Data records:
○ ○ ○ ○ ○

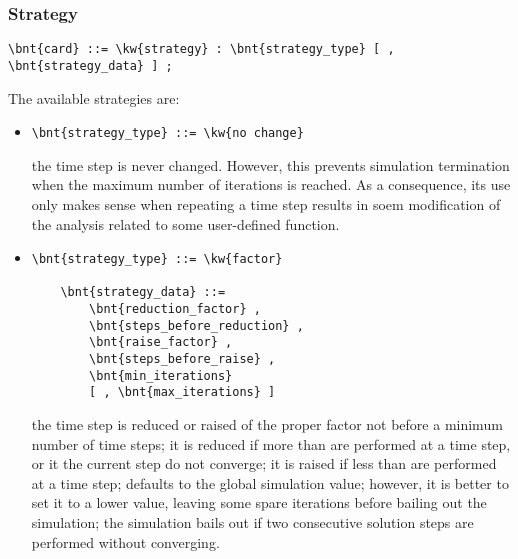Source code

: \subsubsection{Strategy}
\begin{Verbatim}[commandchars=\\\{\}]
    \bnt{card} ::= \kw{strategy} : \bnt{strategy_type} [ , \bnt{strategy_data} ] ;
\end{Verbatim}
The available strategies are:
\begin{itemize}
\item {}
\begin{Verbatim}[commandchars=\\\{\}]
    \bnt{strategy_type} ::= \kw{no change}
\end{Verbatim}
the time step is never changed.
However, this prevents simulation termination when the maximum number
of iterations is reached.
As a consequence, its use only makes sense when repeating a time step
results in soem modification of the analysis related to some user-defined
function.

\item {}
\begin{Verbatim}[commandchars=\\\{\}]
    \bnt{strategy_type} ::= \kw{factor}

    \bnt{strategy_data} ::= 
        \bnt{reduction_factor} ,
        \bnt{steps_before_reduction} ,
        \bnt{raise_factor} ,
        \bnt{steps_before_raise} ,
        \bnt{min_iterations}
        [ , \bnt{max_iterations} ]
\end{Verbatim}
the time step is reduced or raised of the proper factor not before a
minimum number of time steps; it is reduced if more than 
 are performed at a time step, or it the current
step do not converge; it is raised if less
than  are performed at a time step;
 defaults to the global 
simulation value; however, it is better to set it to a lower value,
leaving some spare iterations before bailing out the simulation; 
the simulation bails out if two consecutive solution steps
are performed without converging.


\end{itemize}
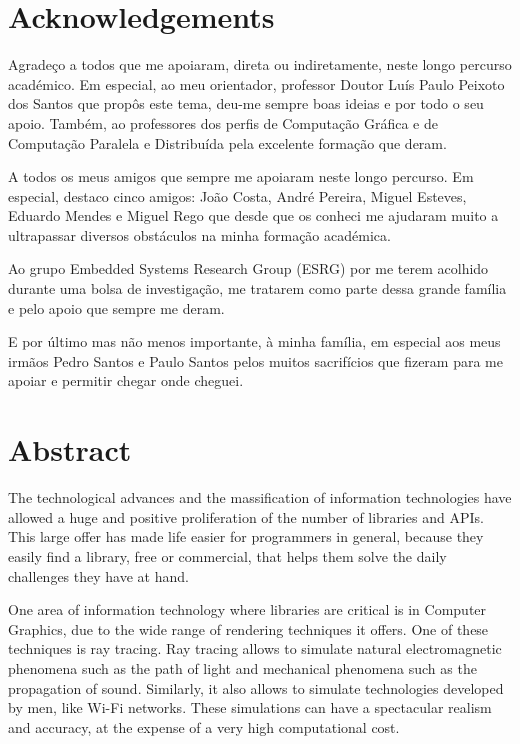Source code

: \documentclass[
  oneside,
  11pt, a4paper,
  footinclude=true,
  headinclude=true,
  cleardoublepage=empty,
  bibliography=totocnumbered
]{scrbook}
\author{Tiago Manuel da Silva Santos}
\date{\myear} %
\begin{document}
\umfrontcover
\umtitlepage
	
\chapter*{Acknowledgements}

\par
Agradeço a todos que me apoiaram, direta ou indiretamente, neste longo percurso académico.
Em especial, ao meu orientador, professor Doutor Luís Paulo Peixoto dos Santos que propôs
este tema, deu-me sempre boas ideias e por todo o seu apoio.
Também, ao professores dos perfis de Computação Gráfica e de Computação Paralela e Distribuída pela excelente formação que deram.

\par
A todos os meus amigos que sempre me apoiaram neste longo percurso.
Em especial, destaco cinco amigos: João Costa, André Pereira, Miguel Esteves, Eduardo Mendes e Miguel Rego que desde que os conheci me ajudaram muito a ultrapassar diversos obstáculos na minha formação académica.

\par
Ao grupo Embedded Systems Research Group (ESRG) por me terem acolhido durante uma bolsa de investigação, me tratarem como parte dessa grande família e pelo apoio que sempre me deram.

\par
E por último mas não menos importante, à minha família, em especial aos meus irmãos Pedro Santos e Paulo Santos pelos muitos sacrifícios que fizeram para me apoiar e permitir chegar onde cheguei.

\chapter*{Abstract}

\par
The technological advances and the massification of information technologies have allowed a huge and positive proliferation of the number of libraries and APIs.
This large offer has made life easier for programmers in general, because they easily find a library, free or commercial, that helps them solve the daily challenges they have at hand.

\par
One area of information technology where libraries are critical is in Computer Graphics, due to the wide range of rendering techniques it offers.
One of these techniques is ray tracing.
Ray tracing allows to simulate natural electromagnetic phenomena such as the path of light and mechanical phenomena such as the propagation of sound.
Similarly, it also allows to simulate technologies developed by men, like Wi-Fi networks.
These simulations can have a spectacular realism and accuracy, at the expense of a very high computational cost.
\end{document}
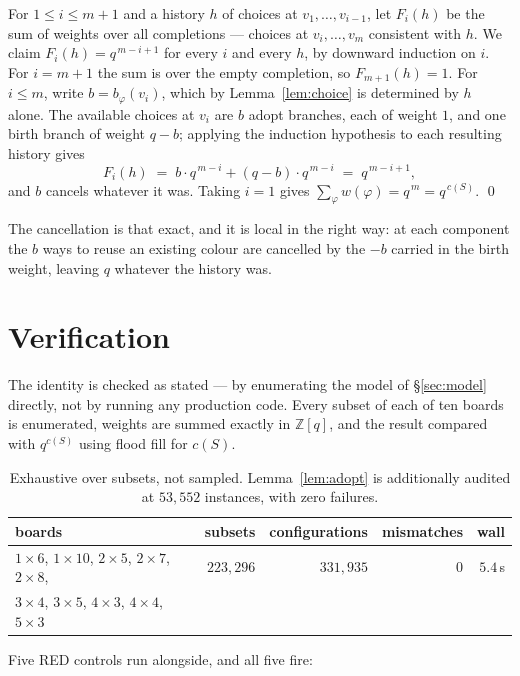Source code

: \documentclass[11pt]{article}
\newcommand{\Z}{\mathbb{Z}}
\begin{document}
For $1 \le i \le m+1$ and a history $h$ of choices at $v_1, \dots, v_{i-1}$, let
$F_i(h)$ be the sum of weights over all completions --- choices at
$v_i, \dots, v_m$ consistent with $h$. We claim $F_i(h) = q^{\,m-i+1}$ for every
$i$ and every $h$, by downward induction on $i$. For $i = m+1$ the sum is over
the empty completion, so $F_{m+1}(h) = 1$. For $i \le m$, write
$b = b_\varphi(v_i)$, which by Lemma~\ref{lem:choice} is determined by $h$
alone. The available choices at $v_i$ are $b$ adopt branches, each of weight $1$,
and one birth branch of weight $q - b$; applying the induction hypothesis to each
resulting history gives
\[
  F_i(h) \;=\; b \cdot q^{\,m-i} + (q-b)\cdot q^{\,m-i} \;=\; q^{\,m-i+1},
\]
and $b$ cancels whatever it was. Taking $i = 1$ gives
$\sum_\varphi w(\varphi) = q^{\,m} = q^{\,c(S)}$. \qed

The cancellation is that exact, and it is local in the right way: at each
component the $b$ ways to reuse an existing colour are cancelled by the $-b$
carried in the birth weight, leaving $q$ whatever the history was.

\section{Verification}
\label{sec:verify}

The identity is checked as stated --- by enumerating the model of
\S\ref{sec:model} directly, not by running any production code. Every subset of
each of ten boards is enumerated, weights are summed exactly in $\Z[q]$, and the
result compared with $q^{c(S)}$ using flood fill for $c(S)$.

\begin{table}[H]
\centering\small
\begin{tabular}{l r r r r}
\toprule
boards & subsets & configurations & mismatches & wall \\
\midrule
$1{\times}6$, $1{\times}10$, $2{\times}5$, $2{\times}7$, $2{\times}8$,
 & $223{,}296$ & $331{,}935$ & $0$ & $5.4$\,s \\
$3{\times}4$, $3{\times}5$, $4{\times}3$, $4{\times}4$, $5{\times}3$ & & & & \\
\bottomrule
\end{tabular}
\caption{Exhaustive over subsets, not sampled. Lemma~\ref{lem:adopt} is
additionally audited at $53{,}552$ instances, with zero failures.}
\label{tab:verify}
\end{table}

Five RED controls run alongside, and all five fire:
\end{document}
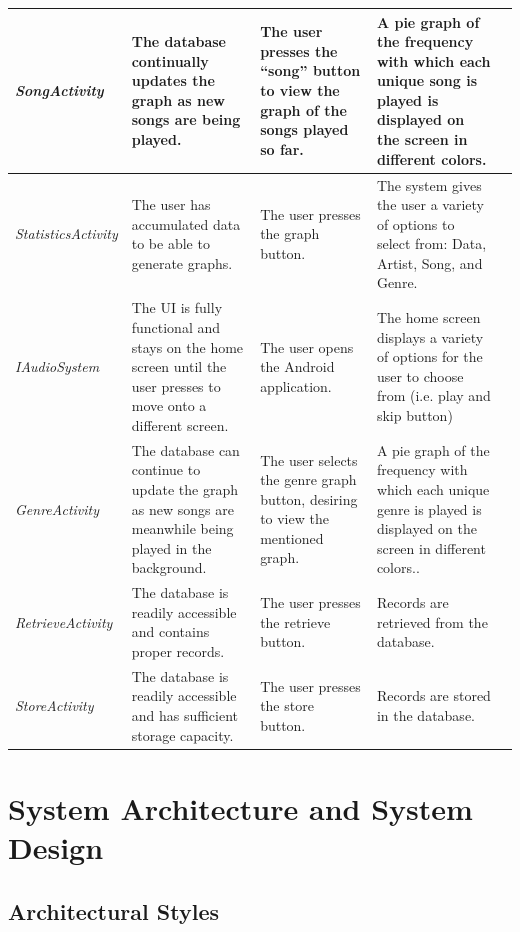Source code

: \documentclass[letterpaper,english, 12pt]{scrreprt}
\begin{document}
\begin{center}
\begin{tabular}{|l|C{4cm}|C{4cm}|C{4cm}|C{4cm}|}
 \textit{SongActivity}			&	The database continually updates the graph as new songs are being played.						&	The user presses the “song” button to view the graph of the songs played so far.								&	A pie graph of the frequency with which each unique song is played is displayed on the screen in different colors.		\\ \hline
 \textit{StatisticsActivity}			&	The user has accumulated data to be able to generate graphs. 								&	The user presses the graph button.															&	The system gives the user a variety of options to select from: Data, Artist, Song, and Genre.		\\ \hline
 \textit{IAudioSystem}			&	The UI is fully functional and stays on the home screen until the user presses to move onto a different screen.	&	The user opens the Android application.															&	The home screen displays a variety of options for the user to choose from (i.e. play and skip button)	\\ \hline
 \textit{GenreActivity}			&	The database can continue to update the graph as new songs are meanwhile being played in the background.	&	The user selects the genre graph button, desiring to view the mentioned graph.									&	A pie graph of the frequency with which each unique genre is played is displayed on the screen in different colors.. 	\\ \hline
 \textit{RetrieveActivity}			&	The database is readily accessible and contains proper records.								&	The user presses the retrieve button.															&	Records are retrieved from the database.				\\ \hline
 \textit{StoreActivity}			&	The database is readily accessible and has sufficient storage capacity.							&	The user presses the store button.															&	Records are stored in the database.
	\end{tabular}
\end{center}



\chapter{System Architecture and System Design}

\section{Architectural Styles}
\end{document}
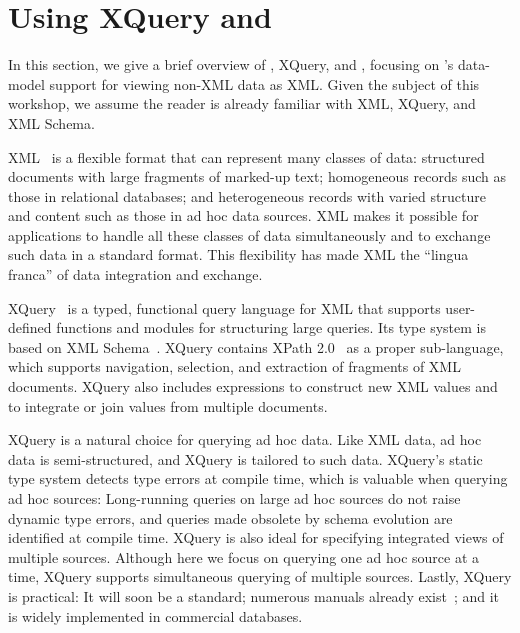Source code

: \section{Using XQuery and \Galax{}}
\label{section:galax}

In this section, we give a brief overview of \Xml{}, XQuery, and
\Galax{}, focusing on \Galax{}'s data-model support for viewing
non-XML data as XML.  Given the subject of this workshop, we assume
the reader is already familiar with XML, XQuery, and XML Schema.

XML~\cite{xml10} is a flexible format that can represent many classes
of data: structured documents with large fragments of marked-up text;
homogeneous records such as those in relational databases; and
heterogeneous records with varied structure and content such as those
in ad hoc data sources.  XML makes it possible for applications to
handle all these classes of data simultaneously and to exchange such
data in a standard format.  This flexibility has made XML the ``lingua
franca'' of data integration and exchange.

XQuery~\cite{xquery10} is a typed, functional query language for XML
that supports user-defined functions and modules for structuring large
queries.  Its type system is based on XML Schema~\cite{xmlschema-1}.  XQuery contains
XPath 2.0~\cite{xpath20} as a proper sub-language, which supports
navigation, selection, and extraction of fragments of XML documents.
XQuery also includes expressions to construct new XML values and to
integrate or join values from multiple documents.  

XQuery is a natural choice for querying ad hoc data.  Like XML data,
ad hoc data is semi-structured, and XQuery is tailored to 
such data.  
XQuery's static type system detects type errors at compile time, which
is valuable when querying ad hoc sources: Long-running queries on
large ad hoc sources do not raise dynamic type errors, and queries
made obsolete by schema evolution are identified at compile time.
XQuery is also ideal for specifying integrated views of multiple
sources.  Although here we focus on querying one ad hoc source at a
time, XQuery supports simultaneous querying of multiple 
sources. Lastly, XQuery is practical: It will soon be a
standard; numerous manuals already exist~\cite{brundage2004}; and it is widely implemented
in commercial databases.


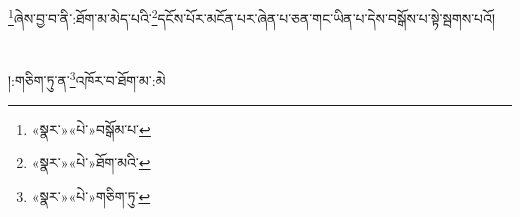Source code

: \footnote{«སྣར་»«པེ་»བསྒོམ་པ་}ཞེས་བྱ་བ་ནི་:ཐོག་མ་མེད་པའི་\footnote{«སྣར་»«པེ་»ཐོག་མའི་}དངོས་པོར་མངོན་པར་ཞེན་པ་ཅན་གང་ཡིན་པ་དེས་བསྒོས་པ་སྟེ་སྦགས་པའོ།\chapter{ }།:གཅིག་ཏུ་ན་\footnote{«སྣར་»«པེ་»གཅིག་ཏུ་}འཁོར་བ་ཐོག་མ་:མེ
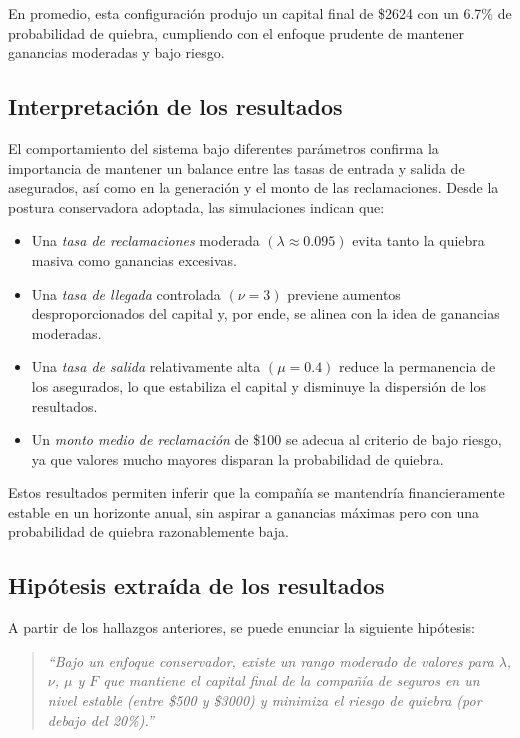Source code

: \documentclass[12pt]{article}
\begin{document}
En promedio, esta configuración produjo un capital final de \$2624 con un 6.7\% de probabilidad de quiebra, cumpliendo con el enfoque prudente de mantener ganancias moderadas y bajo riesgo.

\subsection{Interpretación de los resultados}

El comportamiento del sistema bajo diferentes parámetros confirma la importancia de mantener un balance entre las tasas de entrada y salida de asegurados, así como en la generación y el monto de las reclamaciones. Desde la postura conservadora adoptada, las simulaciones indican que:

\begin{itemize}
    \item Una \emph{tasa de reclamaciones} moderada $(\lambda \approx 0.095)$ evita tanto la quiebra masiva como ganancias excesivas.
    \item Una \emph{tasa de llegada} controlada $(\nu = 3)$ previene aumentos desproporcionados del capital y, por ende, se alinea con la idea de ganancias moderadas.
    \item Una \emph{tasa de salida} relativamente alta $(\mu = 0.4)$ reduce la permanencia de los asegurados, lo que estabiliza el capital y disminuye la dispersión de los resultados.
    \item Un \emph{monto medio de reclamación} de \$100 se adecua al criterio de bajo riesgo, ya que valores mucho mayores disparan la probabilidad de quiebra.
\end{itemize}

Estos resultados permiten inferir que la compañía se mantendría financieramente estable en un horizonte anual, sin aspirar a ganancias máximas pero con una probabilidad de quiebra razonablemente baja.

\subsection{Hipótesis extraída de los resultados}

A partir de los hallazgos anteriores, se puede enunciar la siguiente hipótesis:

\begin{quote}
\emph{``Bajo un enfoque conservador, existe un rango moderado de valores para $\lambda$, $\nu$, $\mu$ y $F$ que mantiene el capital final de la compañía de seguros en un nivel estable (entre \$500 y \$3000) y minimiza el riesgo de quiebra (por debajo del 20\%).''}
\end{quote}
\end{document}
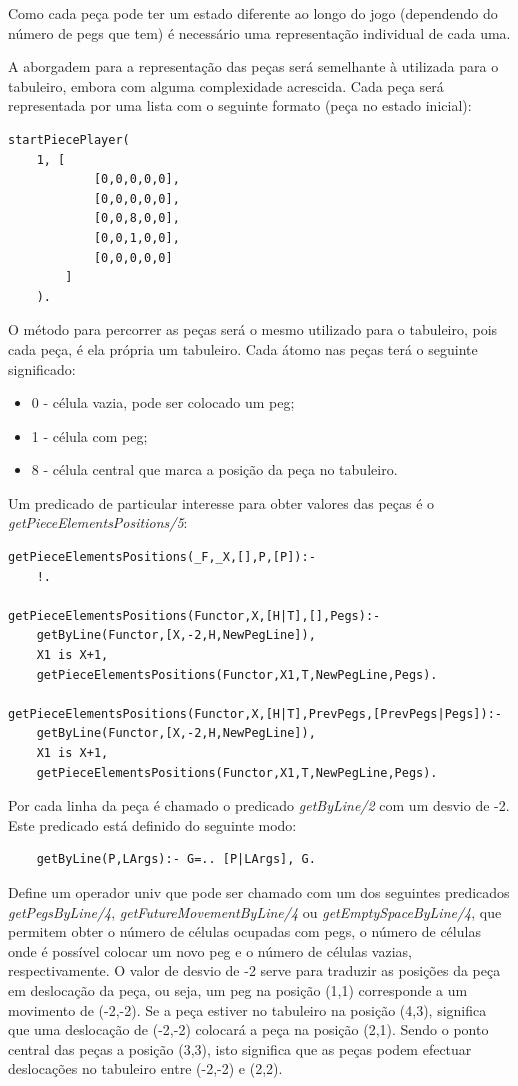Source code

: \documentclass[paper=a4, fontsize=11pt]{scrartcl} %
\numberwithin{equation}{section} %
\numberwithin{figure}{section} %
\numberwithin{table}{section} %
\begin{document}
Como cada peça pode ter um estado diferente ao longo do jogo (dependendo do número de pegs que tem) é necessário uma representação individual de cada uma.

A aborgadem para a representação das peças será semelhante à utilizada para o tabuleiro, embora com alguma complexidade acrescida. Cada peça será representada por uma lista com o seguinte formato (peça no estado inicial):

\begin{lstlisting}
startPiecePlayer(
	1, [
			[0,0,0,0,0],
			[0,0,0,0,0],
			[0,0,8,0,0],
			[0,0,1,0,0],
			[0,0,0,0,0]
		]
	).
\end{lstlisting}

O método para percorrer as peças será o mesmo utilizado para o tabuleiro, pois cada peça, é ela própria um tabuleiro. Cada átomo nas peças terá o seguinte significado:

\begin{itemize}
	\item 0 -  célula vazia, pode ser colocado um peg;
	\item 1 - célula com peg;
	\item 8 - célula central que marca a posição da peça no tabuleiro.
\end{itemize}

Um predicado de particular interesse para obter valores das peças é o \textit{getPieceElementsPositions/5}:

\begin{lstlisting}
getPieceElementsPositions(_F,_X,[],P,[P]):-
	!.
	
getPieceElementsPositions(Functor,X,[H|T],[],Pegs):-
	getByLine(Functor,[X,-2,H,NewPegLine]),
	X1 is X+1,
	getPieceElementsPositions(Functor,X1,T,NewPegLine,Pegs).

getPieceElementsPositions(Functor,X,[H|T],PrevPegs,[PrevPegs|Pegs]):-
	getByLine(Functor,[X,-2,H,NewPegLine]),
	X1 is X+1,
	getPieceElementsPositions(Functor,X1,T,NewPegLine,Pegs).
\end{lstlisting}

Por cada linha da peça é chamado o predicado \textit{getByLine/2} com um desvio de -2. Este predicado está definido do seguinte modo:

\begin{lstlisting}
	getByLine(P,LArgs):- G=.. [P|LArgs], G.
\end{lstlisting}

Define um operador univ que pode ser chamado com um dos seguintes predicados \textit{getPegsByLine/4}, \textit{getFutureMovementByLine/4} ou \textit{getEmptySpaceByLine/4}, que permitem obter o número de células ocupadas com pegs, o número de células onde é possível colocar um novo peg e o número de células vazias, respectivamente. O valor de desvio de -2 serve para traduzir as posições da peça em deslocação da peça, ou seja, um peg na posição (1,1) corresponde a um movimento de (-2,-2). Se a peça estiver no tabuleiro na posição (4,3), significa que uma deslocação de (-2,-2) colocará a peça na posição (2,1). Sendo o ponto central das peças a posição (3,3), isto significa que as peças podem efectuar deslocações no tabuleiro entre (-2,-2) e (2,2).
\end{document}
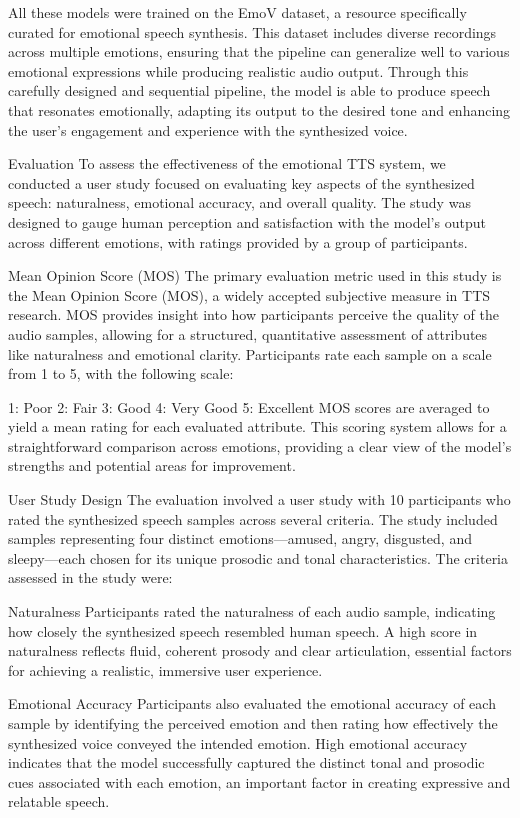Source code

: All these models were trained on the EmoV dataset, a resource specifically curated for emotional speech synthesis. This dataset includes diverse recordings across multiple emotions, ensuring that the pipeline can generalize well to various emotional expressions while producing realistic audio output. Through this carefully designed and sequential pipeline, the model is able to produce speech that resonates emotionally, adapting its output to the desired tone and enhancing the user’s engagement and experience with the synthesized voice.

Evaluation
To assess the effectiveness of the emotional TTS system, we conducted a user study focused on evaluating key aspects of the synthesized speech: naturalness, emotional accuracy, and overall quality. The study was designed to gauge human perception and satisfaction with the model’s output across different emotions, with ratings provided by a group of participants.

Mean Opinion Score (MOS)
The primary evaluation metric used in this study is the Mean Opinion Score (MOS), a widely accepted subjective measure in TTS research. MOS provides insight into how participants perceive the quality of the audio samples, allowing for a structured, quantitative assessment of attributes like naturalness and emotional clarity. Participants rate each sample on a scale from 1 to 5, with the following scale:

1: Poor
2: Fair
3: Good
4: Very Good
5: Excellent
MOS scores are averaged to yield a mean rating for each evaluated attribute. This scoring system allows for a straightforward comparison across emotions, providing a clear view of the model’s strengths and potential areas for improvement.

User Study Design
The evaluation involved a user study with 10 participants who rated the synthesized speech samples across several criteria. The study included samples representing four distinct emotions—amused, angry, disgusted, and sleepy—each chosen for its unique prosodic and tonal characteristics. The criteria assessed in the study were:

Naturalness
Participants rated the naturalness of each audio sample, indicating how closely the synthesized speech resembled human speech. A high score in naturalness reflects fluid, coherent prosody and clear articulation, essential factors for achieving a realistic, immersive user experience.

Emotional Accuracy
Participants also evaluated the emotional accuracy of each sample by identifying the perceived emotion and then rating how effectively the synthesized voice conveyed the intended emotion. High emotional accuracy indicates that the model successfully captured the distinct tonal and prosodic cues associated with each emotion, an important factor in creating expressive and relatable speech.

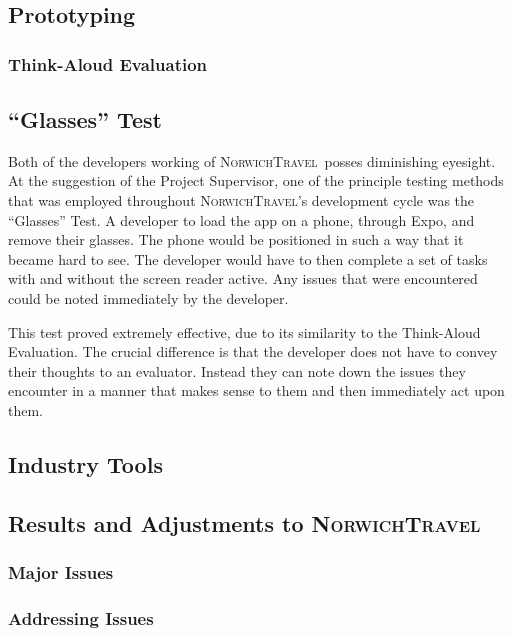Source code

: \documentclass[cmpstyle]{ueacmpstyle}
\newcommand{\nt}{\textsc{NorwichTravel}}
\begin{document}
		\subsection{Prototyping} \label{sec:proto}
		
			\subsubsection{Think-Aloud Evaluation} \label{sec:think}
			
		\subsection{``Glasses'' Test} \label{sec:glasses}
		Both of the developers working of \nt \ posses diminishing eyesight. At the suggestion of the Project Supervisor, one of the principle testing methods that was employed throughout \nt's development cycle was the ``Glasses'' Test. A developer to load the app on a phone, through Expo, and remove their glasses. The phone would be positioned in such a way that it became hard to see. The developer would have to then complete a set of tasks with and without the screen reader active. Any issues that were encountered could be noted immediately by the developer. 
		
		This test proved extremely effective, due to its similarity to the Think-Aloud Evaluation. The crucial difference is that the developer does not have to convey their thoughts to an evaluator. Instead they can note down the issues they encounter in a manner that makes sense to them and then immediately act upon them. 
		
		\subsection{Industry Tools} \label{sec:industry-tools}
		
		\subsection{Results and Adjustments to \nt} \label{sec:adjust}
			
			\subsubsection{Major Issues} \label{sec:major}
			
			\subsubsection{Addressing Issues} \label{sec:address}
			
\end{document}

○ ○ ○ ○ ○

Task prompt:
The lines above from the one with "In this section, we" through the one with "represent many classes" are to be duplicated exactly, ends included, with nothing added.

Written solution:
In this section, we give a brief overview of \Xml{}, XQuery, and
\Galax{}, focusing on \Galax{}'s data-model support for viewing
non-XML data as XML.  Given the subject of this workshop, we assume
the reader is already familiar with XML, XQuery, and XML Schema.

XML~\cite{xml10} is a flexible format that can represent many classes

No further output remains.